Two weeks of gruelling negotiations have seen nearly 200 nations struggling to thrash out line-by-line a high-level "summary for policymakers" that distils the hundreds of pages of underlying assessment.
That meeting was supposed to wrap up on Friday, but dragged on through the weekend. The IPCC assessment was originally due to be published publicly on Monday at 0900 GMT, but that is now likely to be delayed until later in the day.
"Everybody has something to lose and everybody has something to gain," said one person close to the process.
Easy answers are unlikely, with the IPCC expected to detail the need for transformational changes to energy generation and industry, as well as to cities, transportation and food systems.
To save the world from the worst ravages of climate change, the report is also expected to warn that slashing carbon dioxide pollution is no longer enough.
And technologies that are not yet operating to scale will need to be ramped up enormously to suck CO2 out of the atmosphere.

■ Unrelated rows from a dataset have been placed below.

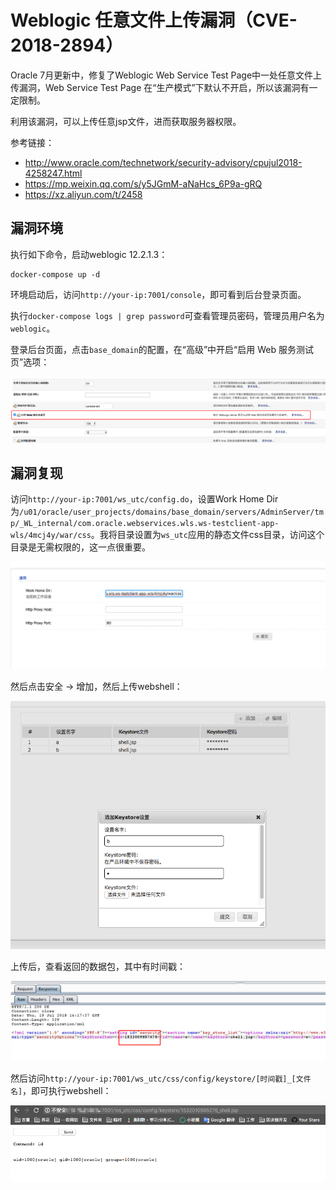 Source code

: # Weblogic 任意文件上传漏洞（CVE-2018-2894）

Oracle 7月更新中，修复了Weblogic Web Service Test Page中一处任意文件上传漏洞，Web Service Test Page 在“生产模式”下默认不开启，所以该漏洞有一定限制。

利用该漏洞，可以上传任意jsp文件，进而获取服务器权限。

参考链接：

- http://www.oracle.com/technetwork/security-advisory/cpujul2018-4258247.html
- https://mp.weixin.qq.com/s/y5JGmM-aNaHcs_6P9a-gRQ
- https://xz.aliyun.com/t/2458

## 漏洞环境

执行如下命令，启动weblogic 12.2.1.3：

```
docker-compose up -d
```

环境启动后，访问`http://your-ip:7001/console`，即可看到后台登录页面。

执行`docker-compose logs | grep password`可查看管理员密码，管理员用户名为`weblogic`。

登录后台页面，点击`base_domain`的配置，在“高级”中开启“启用 Web 服务测试页”选项：

![](img/1.png)

## 漏洞复现

访问`http://your-ip:7001/ws_utc/config.do`，设置Work Home Dir为`/u01/oracle/user_projects/domains/base_domain/servers/AdminServer/tmp/_WL_internal/com.oracle.webservices.wls.ws-testclient-app-wls/4mcj4y/war/css`。我将目录设置为`ws_utc`应用的静态文件css目录，访问这个目录是无需权限的，这一点很重要。

![](img/2.png)

然后点击安全 -> 增加，然后上传webshell：

![](img/3.png)

上传后，查看返回的数据包，其中有时间戳：

![](img/4.png)

然后访问`http://your-ip:7001/ws_utc/css/config/keystore/[时间戳]_[文件名]`，即可执行webshell：

![](img/5.png)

A 1.5C cap on global warming -- the aspirational goal of the 2015 Paris climate accord -- has been embraced as a target by most of the world's nations.
Barely 1.1C of warming so far has ushered in a devastating surge of deadly extreme weather across the globe.
- Fossil fuels -
UN chief Antonio Guterres warned last month that major economies are allowing carbon pollution to increase when drastic cuts are needed.

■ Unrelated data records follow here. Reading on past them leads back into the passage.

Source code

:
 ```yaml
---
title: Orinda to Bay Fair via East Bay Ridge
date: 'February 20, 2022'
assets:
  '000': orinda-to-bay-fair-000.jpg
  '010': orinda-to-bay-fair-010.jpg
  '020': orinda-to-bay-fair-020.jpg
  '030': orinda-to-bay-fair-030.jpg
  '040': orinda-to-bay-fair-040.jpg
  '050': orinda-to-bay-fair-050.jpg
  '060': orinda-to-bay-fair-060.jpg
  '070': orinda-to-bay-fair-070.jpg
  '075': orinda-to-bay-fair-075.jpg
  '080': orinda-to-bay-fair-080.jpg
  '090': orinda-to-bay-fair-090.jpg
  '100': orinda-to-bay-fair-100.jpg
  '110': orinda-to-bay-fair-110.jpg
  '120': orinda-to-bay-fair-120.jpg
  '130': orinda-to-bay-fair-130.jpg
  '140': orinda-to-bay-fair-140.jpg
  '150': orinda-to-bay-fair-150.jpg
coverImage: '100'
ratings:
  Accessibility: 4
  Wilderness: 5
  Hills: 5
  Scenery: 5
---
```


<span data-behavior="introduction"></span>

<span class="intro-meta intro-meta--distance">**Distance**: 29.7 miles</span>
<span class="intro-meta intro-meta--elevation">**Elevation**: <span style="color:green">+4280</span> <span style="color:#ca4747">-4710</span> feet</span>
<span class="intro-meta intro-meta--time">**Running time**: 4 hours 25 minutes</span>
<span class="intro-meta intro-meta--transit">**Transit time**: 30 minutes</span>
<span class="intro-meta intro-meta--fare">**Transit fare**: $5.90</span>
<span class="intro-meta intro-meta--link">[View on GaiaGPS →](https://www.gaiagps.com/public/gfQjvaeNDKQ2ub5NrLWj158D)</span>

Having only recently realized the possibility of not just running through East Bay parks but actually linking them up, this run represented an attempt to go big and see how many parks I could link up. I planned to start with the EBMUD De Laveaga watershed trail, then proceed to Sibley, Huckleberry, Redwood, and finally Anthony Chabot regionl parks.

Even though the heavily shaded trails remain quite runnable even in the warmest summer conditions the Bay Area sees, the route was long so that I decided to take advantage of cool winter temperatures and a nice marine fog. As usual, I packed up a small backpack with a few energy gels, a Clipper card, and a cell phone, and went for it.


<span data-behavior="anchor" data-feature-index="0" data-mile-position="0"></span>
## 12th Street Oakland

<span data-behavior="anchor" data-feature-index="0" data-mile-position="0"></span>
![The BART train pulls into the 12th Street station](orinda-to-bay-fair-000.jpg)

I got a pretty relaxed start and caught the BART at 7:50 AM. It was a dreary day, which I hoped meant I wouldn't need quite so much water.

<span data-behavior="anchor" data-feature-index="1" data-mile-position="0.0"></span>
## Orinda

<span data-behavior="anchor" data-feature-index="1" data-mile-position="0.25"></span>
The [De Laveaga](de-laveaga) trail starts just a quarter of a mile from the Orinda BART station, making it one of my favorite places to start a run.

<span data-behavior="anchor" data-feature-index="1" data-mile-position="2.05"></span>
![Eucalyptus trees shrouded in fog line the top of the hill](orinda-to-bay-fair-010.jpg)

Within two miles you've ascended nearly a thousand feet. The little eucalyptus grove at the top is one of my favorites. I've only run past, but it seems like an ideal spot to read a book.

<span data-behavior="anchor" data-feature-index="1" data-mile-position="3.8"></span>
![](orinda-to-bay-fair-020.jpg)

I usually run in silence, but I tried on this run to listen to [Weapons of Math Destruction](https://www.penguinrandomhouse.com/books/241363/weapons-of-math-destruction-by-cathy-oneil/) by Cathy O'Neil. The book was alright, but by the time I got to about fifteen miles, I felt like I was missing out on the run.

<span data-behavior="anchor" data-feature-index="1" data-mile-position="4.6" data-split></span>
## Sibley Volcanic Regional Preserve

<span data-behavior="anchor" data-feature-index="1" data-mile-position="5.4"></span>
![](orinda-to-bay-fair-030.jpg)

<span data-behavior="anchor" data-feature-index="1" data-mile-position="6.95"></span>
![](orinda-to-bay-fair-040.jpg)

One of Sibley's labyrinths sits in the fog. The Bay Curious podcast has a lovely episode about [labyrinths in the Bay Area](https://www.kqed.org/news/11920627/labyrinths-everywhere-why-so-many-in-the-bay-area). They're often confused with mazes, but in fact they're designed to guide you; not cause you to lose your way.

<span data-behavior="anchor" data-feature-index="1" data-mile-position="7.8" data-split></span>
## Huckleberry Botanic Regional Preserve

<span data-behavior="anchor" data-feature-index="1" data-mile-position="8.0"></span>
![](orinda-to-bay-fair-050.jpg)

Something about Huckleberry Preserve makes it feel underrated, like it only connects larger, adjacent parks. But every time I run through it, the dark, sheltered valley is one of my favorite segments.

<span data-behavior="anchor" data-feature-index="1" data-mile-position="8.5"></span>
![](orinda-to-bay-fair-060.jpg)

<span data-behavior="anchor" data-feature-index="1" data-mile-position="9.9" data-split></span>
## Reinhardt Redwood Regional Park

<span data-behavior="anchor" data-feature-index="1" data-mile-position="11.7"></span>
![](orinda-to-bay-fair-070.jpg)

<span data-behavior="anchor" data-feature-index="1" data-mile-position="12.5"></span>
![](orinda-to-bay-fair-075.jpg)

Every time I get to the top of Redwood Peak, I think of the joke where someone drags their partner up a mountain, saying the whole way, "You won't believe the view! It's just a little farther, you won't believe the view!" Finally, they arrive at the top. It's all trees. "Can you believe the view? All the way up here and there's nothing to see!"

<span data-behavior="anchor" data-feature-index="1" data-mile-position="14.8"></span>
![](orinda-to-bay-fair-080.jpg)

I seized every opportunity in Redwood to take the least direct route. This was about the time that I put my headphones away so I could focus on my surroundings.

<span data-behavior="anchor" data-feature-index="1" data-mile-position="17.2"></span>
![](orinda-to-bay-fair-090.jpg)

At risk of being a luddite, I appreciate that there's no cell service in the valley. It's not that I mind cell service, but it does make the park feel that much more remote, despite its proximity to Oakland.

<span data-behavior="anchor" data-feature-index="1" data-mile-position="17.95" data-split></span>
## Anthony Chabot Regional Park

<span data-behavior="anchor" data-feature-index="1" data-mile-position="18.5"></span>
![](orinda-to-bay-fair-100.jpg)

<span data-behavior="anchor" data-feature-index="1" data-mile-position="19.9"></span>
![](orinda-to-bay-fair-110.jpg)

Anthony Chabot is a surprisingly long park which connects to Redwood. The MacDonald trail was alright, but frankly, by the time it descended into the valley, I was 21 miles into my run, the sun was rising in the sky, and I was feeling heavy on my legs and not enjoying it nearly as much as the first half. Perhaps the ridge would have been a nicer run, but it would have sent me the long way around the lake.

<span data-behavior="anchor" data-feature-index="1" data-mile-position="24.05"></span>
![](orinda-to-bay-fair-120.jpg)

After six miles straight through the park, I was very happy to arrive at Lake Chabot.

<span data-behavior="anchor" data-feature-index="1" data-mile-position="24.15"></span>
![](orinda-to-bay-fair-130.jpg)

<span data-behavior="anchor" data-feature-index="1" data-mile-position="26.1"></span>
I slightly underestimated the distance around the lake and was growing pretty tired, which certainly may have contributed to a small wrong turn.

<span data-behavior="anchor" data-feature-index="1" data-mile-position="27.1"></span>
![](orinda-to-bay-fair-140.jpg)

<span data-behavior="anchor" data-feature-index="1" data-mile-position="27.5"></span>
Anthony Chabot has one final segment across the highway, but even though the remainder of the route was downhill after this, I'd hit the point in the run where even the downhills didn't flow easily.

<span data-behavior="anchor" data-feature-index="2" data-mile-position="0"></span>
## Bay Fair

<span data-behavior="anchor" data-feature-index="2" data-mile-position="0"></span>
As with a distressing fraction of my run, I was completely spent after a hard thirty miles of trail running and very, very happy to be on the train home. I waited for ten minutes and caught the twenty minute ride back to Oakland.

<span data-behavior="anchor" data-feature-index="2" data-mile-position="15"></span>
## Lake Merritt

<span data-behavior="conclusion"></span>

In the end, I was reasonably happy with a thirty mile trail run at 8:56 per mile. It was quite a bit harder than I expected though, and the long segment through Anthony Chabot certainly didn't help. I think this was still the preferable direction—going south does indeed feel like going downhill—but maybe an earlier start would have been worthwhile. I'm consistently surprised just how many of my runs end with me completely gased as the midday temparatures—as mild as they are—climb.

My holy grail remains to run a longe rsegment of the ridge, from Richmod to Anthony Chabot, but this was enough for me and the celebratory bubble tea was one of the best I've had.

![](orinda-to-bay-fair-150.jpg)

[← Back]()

"We are sleepwalking to climate catastrophe," he said.
In February, the IPCC report on past, present and future climate change impacts and vulnerabilities detailed what Guterres called an "atlas of human suffering".
The report concluded that further delays in cutting carbon pollution and preparing for impacts already in the pipeline "will miss a brief and rapidly closing window of opportunity to secure a liveable and sustainable future for all".

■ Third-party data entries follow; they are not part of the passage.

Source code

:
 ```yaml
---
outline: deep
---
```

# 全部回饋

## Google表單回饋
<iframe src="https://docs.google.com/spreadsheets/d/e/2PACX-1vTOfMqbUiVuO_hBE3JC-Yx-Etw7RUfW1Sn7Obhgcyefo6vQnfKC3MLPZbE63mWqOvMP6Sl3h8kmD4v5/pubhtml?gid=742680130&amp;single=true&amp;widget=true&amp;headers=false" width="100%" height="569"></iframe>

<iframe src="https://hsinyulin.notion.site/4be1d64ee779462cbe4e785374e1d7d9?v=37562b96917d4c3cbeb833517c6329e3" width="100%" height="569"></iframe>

Current national carbon-cutting commitments still put the world on a catastrophic path toward 2.7C of warming by 2100.
"How much more destruction must we witness, and how many more scientific reports will it take, before governments finally acknowledge fossil fuels as the real culprits behind the human suffering being felt across the globe?", said Namrata Chowdhary of 350.org.
The main focus of the report is on weaning the global economy off fossil fuels and moving to low- or zero-carbon sources of energy, from solar and wind to nuclear, hydro and hydrogen.
Helping that transition is the fact that renewable energy is now cheaper than energy generated by fossil fuels in most markets.
The IPCC also details ways to reduce demand for oil, gas and coal, whether by making buildings more energy-efficient or encouraging shifts in lifestyle, such as eating less beef and not flying half-way around the world for a holiday or business meeting.
With intense political wrangling over the high level policy summary, some fear the message will have been watered down.
"The climate crisis is accelerating and fossil fuels are the overwhelming cause. Any report on mitigation that fails to emphasise that fact is denying the very science to which the IPCC is committed," said Nikki Reisch of the Center for International Environmental Law.
The report's finding will feed into UN political negotiations, which resume in November in Egypt at COP 27.